What is the Difference Between NREM and REM Sleep?

NREM sleep comes in two forms: slow-wave (or deep) sleep, where your breathing slows down and heart rate decreases, and paradoxical or rapid eye movement (REM) sleep, which engages in vivid dreaming. This type of sleep is the most important for memory-making and learning.

What Does Your Circadian Rhythm Depend On?

Circadian rhythms are influenced by many factors, like light exposure, exercise patterns, diet habits, age and hormone fluctuations - to name a few. One of its biggest influencers though is your natural sleep schedule: when you go to bed and when you wake up each day.

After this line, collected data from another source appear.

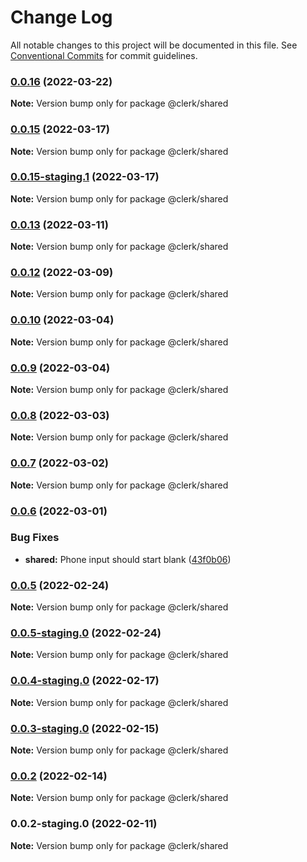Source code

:# Change Log

All notable changes to this project will be documented in this file.
See [Conventional Commits](https://conventionalcommits.org) for commit guidelines.

### [0.0.16](https://github.com/clerkinc/clerk_docker/compare/@clerk/shared@0.0.15...@clerk/shared@0.0.16) (2022-03-22)

**Note:** Version bump only for package @clerk/shared





### [0.0.15](https://github.com/clerkinc/clerk_docker/compare/@clerk/shared@0.0.15-staging.1...@clerk/shared@0.0.15) (2022-03-17)

**Note:** Version bump only for package @clerk/shared





### [0.0.15-staging.1](https://github.com/clerkinc/clerk_docker/compare/@clerk/shared@0.0.15-staging.0...@clerk/shared@0.0.15-staging.1) (2022-03-17)

**Note:** Version bump only for package @clerk/shared





### [0.0.13](https://github.com/clerkinc/clerk_docker/compare/@clerk/shared@0.0.12...@clerk/shared@0.0.13) (2022-03-11)

**Note:** Version bump only for package @clerk/shared





### [0.0.12](https://github.com/clerkinc/clerk_docker/compare/@clerk/shared@0.0.12-staging.0...@clerk/shared@0.0.12) (2022-03-09)

**Note:** Version bump only for package @clerk/shared





### [0.0.10](https://github.com/clerkinc/clerk_docker/compare/@clerk/shared@0.0.9...@clerk/shared@0.0.10) (2022-03-04)

**Note:** Version bump only for package @clerk/shared





### [0.0.9](https://github.com/clerkinc/clerk_docker/compare/@clerk/shared@0.0.8...@clerk/shared@0.0.9) (2022-03-04)

**Note:** Version bump only for package @clerk/shared





### [0.0.8](https://github.com/clerkinc/clerk_docker/compare/@clerk/shared@0.0.7...@clerk/shared@0.0.8) (2022-03-03)

**Note:** Version bump only for package @clerk/shared





### [0.0.7](https://github.com/clerkinc/clerk_docker/compare/@clerk/shared@0.0.6...@clerk/shared@0.0.7) (2022-03-02)

**Note:** Version bump only for package @clerk/shared





### [0.0.6](https://github.com/clerkinc/clerk_docker/compare/@clerk/shared@0.0.5...@clerk/shared@0.0.6) (2022-03-01)


### Bug Fixes

* **shared:** Phone input should start blank ([43f0b06](https://github.com/clerkinc/clerk_docker/commit/43f0b0603608866f6b9e0a37a284c0ea72c0004b))



### [0.0.5](https://github.com/clerkinc/clerk_docker/compare/@clerk/shared@0.0.5-staging.0...@clerk/shared@0.0.5) (2022-02-24)

**Note:** Version bump only for package @clerk/shared





### [0.0.5-staging.0](https://github.com/clerkinc/clerk_docker/compare/@clerk/shared@0.0.4-staging.0...@clerk/shared@0.0.5-staging.0) (2022-02-24)

**Note:** Version bump only for package @clerk/shared





### [0.0.4-staging.0](https://github.com/clerkinc/clerk_docker/compare/@clerk/shared@0.0.3-staging.0...@clerk/shared@0.0.4-staging.0) (2022-02-17)

**Note:** Version bump only for package @clerk/shared





### [0.0.3-staging.0](https://github.com/clerkinc/clerk_docker/compare/@clerk/shared@0.0.2...@clerk/shared@0.0.3-staging.0) (2022-02-15)

**Note:** Version bump only for package @clerk/shared





### [0.0.2](https://github.com/clerkinc/clerk_docker/compare/@clerk/shared@0.0.2-staging.0...@clerk/shared@0.0.2) (2022-02-14)

**Note:** Version bump only for package @clerk/shared





### 0.0.2-staging.0 (2022-02-11)

**Note:** Version bump only for package @clerk/shared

How Do I Optimize My Circadian Rhythm?

Optimizing your circadian rhythms is as simple and making a few small changes to how often you sleep, what time of the day you exercise, or even just going outside for a walk on a nice sunny morning! It's important to get plenty of natural light exposure, which helps set your body clock. You should also maintain a regular sleep schedule and avoid eating or drinking too late in the evening since these habits can lead to you feeling tired during the day.

Exercise is also important for your body clock, as it promotes more REM sleep and reduces the time to reach peak alertness in a morning. Afternoon exercise could be energizing or energizing depending on when you do it! It's best if you keep your workouts within one hour of bedtime since this will help with getting quality rest.

There are also some natural supplements that can help optimize your circadian rhythms. Melatonin is a common sleep aid and may improve sleep quality (Have you seen the Designs For Health Chocolate FX yet? Click here to check them out). There's also evidence that folic acid, Omega-three fatty acids, magnesium citrate and vitamin D could have beneficial effects on brain function.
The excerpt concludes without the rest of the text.